16. PENERJEMAH PERJANJIAN BARU YANG PALING GIGIH
(Indonesia, 1814 - 1857)
Di antara ratusan suku bangsa dalam negara kesatuan
Indonesia, suku manakah yang terbanyak orangnya?
Di antara ratusan suku bangsa itu, suku manakah yang
orang-orangnya terpilih menjadi baik Presiden pertama maupun Presiden
kedua Republik Indonesia?
Tentu saja, hanya ada satu jawaban yang benar bagi kdua
pertanyaan tadi, yaitu: suku Jawa.
Nah, perhatikanlah pertanyaan yang ketiga ini:
Siapakah yang mula-mula memberi hadiah terbesar kepada suku
Jawa, yaitu: Kitab Perjanjian Baru yang tertulis dalam bahasa mereka
sendiri?
Jawaban atas pertanyaan itu, sama juga dengan judul pasal
ini: "Penerjemah Perjanjian Baru yang Paling Gigih."

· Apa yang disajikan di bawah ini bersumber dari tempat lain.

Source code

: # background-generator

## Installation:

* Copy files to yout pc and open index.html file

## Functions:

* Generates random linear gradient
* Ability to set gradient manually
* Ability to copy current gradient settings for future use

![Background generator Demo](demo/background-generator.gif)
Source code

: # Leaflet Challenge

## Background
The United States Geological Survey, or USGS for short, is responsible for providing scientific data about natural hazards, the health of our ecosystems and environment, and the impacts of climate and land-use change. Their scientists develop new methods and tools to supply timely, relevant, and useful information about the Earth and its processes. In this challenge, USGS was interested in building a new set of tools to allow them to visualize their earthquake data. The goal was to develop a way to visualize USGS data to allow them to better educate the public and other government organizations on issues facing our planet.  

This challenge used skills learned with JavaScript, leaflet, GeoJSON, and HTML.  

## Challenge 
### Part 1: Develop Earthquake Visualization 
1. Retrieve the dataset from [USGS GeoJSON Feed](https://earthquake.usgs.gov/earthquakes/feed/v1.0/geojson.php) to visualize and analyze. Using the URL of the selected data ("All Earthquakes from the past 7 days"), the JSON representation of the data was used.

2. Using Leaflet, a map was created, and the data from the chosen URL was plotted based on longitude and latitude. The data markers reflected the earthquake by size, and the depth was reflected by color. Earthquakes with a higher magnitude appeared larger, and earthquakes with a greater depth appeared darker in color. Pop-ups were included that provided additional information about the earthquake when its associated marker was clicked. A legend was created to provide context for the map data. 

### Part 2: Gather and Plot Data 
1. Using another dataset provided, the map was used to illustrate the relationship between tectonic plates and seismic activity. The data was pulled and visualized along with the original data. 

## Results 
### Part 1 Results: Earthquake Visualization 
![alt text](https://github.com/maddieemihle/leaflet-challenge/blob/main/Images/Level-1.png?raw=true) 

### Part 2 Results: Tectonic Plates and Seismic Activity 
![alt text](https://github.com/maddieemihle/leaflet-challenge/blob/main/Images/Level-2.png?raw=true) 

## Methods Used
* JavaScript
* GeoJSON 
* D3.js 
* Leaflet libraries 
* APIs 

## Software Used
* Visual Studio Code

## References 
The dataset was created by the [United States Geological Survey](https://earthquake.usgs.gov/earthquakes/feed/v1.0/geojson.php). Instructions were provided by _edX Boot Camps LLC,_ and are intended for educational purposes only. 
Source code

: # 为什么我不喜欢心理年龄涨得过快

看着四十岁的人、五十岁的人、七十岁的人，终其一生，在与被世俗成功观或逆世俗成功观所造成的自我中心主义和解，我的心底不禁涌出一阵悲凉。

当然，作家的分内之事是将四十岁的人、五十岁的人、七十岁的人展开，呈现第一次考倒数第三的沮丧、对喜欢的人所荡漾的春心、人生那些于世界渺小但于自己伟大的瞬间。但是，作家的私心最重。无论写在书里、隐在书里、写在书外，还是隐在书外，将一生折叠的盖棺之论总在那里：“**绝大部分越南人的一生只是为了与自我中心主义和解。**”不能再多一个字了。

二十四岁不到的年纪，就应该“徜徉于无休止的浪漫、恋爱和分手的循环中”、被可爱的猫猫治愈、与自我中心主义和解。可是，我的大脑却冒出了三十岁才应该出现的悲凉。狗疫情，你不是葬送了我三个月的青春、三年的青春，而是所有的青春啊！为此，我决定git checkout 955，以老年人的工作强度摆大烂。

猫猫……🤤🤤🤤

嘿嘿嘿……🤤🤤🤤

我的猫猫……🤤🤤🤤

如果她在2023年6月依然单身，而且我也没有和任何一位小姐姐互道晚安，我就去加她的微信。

Siapakah dia itu? Dan mengapa banyak seseorang yang bersifat
"paling gigih" itu yang sanggup memberi hadiah kepada orang-orang
Jawa berupa Firman Tuhan yang tertulis dalam bahasa Jawa?
Namanya, Gottlob Bruckner. Ia lahir pada tahun 1783 sebagai
salah seorang di antara enam putra dalam keluarga seorang petani di
desa Linda, daerah Saksen, di negeri Jerman.
Pembaca yang tahu bahasa Jerman, akan tahu pula bahwa
keluarga Bruckner adalah orang-orang Kristen yang amat saleh.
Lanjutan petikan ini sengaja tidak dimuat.